As a web designer and marketing consultant, I’ve heard the saying “design is the new marketing” more than a handful of times in my career. Enough so that I’m already feeling numb to the jargon and simply want to move on to the meaning.
But this idea that design is in any way a NEW concept is preposterous. Sure, successful companies like Apple have brought renewed attention to putting design at the forefront of the marketing cycle. And folks like Jack Dorsey, co-founder of Twitter and CEO of Square, note that technology is as much about art and craftsmanship as anything.
Design has always been at the core of incredible products and services and will continue to be the driving force behind capturing consumer attention. Whether we’re talking about the sleek and sexy new packaging you plan to use for your latest product launch or the graphics you use to welcome new customers online, your overall design should to be well planned and well executed.
Let’s first take a moment to flesh out what purpose design really serves. Let’s agree that design isn’t merely a visual representation of your brand. Rather, it’s the mechanism you use to get your customers to feel something. It’s the spark that drives an emotional connection to your business, not just a visual attention-grabber.
American poet and memoirist Maya Angelou once wrote
I’ve learned that people will forget what you said, people will forget what you did, but people will never forget how you made them feel.
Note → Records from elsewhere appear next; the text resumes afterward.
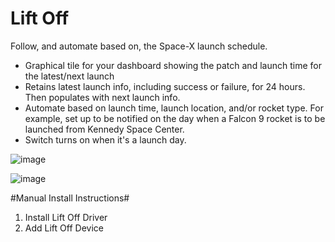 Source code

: # Lift Off

Follow, and automate based on, the Space-X launch schedule.

- Graphical tile for your dashboard showing the patch and launch time for the latest/next launch
- Retains latest launch info, including success or failure, for 24 hours. Then populates with next launch info.
- Automate based on launch time, launch location, and/or rocket type. For example, set up to be notified on the day when a Falcon 9 rocket is to be launched from Kennedy Space Center.
- Switch turns on when it's a launch day.

![image](https://user-images.githubusercontent.com/12822477/118740456-ede78b80-b819-11eb-881a-eb3bda213a43.png)

![image](https://user-images.githubusercontent.com/12822477/118740464-f0e27c00-b819-11eb-8ec3-85129370f4dd.png)

#Manual Install Instructions#
1. Install Lift Off Driver
2. Add Lift Off Device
If you think about it in these terms, design is the impression you leave on your customers. But this begs the question… How does compelling design help me break through the clutter and capture attention for my brand?
To serve as a guideline for some of the ways companies should approach the concept of design, here are a few best practices to follow:
1) Identify the purpose of your content. Explore in great detail how you want your prospects to react, what you want them to do, what outcome do you want to see happen, and what do you want to achieve. Back to Jack Dorsey, at Square he starts by writing out a mini-play about how a user might use the product. This helps the entire staff, from the engineers to the marketing staff, understand the product use cycle from start to finish.
2) When it doubt, simplicity is the best course of action. You’ll serve your brand well to convey your message using the fewest possible words or actions. Whenever possible, eliminate clutter that would otherwise distract consumers from engaging with your brand. Stick to your core message and avoid design decisions that are merely ornamental in nature.
3) Keep things consistent. Face it, both red and green lights are housed in the same streetlight but have distinctly different meanings. Don’t send your customers mixed signals by fragmenting the aesthetic elements of your design. Provide a consistent look and feel across all of your consumer touch points and make it easy to associate common feelings surrounding them all.
In thinking about design as an element of marketing, put the customer on a pedestal and work to peel back the complex layers of who that person is at heart. By approaching design in terms of not just actions, but emotions, we begin to create a brand in tune with the people we serve.